Toutes ces questions se ramènent pour l'Union européenne à un dilemme fondamental : son succès repose sur le développement, entre ses membres, d'attitudes de tolérance et de compromis, sur une culture universaliste qui se traduit notamment par l'attachement des Européens à la défense des Droits de l'Homme, et des mécanismes internationaux multilatéraux.
Pourtant cette attitude, qui a conduit les Européens à renoncer dans leurs rapports internes à l'usage de la puissance, doit coexister, vis-à-vis de l'extérieur, avec des capacités de "leadership", de décision rapide, et, quand c'est nécessaire, de fermeté et d'acceptation de l'épreuve de force.
Tant que les Européens ne surmonteront pas ce dilemme, notamment à l'égard des Etats-Unis d'Amérique, ils resteront, dans le monde, une puissance qui risque, à l'image de la PESC, de rester virtuelle.
Permettez-moi, pour conclure, de revenir un instant sur les relations bilatérales franco-néerlandaises.

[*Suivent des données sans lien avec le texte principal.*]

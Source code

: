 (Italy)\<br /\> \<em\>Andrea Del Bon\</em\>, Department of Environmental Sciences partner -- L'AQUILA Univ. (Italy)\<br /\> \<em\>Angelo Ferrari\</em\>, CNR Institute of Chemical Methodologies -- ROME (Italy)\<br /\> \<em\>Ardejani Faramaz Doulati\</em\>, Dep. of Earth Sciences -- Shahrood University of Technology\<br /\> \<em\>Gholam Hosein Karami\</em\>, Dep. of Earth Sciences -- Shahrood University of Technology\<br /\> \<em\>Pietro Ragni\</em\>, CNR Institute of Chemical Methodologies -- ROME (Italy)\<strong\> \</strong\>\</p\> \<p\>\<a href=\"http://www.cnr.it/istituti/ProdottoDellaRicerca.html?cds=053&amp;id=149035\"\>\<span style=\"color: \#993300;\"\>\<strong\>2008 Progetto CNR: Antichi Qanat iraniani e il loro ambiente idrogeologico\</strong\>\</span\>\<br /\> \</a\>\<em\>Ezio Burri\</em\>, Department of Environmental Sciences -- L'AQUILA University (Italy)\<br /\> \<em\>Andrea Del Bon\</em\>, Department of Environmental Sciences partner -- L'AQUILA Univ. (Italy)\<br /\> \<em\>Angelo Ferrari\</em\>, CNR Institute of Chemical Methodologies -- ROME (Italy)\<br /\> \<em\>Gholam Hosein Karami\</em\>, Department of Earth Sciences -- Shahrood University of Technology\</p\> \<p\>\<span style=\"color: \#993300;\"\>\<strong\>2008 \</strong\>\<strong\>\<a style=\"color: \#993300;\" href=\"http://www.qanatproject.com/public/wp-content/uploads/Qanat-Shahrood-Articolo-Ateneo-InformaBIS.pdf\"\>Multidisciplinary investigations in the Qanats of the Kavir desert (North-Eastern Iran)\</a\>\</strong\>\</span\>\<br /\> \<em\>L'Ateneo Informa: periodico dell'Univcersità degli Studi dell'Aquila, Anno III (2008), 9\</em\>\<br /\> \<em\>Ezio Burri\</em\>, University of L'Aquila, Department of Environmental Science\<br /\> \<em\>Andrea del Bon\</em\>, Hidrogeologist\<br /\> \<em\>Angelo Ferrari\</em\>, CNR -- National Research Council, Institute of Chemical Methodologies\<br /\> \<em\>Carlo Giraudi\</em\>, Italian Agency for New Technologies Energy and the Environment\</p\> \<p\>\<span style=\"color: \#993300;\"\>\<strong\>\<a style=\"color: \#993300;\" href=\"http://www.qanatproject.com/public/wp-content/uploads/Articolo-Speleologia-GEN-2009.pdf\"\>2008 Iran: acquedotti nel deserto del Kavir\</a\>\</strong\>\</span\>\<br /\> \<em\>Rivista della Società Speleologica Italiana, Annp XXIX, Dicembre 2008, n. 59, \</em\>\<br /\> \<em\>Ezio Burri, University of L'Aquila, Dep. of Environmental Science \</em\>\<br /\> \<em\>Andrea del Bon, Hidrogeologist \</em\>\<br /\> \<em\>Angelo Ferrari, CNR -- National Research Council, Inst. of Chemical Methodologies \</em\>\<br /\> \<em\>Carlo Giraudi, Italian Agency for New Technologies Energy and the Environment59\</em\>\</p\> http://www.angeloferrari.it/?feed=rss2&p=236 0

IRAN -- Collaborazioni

J'ai dit qu'il y avait, de part et d'autre, une certaine propension à se complaire dans l'évocation de nos divergences historiques, propension dont on a malheureusement trouvé la trace dans le récent débat sur la désignation du président de la Banque centrale européenne. J'en veux pour preuve la façon dont, des deux côtés, on a conduit le débat. Comme si, au fond, un certain antagonisme n'était pas anormal entre Français et Néerlandais.
Cette idée est erronée et nuisible.
Du côté français, l'intérêt pour les Pays-Bas, pour ce qu'on appelle, y compris en France, le "modèle néerlandais", n'a cessé de croître au cours des années récentes. Même dans nos débats les plus difficiles, comme sur la drogue, l'intérêt pour les aspects les plus positifs de la politique néerlandaise, en particulier les succès qu'elle a enregistrés dans la prévention du Sida, a coexisté avec le désir d'en modifier d'autres aspects. A titre d'exemple de l'intérêt croissant que la France porte aux Pays-Bas, j'observerai simplement qu'il y a aujourd'hui dix fois plus d'articles sur les Pays-Bas dans la presse française qu'il n'y en avait il y a dix ans.
La construction européenne est aussi, et peut-être d'abord, affaire de tolérance mutuelle, et de compréhension pour les points de vue des autres.
L'objet essentiel de votre séminaire est d'y contribuer en aidant nos deux pays à mieux se comprendre, et à mieux prendre conscience de l'ampleur croissante de leurs intérêts communs.
Face aux échéances difficiles et complexes qui se présentent à l'Union, il faut resserrer les rangs de ses membres les plus engagés dans l'approfondissement de la construction européenne.
Cela fait des Pays-Bas et de la France des partenaires indispensables./.